U.S. Embassy in Beirut hit by massive car bomb - Oct 23, 1983 - HISTORY.com


----------



## Grunt (Oct 23, 2017)

May you continue to rest in peace, my Brothers!

Lest we forget....


----------



## BloodStripe (Oct 23, 2017)

Semper Fi!


----------



## CDG (Oct 24, 2017)

Not forgotten.


----------



## Devildoc (Oct 24, 2017)

I was a couple weeks away from turning 15.  My dad had retired from Lejeune at that point but we had family in Jacksonville so still went down four, five times a year.  We were there a week or so after, right before my birthday.  The whole town, the base, were very somber, and there was a very palpable pall in the air.  I have been in/around that base and town since I was born, and I had never seen it like that.


----------



## Devildoc (Oct 23, 2020)

It's that day... say a prayer, have a toast.


----------



## x SF med (Oct 23, 2020)

I was in the SFQC at the time.


----------



## Ooh-Rah (Oct 23, 2020)

x SF med said:


> I was in the SFQC at the time.


If you are willing....’how’ was It discussed with the class by the cadre?  “Here we go gents, get angry and dig deep” or from more of a somber point-of-view?


----------



## Steve1839 (Oct 23, 2020)

I was in Bad Toelz when both the Embassy and Marine barracks were bombed...in both cases, we spun up, stood down and got frustrated...

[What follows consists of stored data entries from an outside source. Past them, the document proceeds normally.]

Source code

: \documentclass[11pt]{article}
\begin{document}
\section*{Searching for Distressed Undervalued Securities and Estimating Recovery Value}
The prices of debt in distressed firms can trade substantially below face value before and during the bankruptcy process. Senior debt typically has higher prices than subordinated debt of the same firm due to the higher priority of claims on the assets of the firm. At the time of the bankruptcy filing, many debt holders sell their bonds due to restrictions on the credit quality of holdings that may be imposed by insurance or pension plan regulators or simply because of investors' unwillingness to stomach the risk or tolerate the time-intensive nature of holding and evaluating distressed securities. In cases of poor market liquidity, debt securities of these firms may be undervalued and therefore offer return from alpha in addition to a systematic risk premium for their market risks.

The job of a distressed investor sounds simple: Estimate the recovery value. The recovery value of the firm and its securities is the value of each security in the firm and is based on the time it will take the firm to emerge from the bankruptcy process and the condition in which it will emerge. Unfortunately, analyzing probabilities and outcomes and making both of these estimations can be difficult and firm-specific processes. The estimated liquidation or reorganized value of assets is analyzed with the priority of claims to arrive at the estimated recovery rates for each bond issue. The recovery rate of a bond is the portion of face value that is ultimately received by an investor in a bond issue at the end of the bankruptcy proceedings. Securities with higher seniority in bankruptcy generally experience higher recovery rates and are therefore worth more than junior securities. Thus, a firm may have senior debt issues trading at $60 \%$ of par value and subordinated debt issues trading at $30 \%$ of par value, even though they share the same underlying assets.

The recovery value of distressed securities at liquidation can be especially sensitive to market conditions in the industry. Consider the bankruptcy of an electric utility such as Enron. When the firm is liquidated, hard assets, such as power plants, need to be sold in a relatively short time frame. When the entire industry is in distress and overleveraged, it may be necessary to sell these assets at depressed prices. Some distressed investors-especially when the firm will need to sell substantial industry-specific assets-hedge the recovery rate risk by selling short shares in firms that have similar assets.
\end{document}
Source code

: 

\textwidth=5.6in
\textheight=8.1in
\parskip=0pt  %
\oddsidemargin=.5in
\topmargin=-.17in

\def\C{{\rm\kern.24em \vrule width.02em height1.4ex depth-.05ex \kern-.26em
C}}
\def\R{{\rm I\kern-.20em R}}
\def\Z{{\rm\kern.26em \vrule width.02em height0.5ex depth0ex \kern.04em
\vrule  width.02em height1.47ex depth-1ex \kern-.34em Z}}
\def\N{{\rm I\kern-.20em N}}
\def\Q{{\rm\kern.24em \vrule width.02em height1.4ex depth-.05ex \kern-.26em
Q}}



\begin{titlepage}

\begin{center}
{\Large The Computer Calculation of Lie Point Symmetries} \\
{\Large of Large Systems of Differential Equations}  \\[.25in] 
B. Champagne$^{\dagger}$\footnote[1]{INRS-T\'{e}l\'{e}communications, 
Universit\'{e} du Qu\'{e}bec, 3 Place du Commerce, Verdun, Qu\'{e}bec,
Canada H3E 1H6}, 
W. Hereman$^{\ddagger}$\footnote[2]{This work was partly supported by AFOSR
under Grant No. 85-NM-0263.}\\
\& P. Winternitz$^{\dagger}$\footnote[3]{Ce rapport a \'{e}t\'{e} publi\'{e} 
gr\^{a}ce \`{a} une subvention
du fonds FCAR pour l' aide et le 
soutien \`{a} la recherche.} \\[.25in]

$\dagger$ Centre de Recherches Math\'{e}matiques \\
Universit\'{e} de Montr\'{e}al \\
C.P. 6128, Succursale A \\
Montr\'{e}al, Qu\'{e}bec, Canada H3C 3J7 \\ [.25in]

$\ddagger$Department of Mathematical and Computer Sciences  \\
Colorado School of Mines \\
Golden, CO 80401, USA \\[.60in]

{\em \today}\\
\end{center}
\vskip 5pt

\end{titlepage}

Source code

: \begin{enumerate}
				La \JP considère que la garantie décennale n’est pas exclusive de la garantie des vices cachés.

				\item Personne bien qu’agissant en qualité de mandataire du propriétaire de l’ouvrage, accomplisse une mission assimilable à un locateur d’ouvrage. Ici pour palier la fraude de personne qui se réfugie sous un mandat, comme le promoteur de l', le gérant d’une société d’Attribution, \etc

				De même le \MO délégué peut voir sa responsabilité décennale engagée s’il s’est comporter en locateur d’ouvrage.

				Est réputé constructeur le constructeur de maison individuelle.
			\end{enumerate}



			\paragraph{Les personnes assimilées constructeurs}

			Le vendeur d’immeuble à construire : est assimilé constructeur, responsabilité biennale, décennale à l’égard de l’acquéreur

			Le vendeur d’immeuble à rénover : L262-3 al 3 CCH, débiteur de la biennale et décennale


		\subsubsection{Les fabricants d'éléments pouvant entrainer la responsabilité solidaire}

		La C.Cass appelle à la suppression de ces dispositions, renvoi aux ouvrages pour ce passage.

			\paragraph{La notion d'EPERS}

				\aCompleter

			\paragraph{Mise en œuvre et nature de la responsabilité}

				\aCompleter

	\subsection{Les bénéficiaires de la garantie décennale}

FLASHBACK: April 18, 1983: U.S. Embassy Attacked in Beirut — Central Intelligence Agency

There was a company from 2nd Battalion there at the time (or perhaps a pilot team, I forget...)  I guess the plan was if anything was needed, they'd take care of it...we'd just returned from a JCET in Greece and thought we'd be the logical choice to go, but logic is rarely applied in these circumstances...


----------



## SOSTCRNA (Oct 23, 2020)

Was in the 82nd and we thought we were heading over, ended up in Grenada instead.  RIP to all lost.


----------



## Kawi47 (Oct 28, 2020)

I was a farmer with a Wife and a Son. Enlisted afterwards and because of having 2 dependents I had to enter "open contract". I learned years later that the reason I became a Field Radio Operator was because so many were lost that day.


----------



## Grunt (Oct 29, 2020)

Lest we ever forget you, Brothers....


----------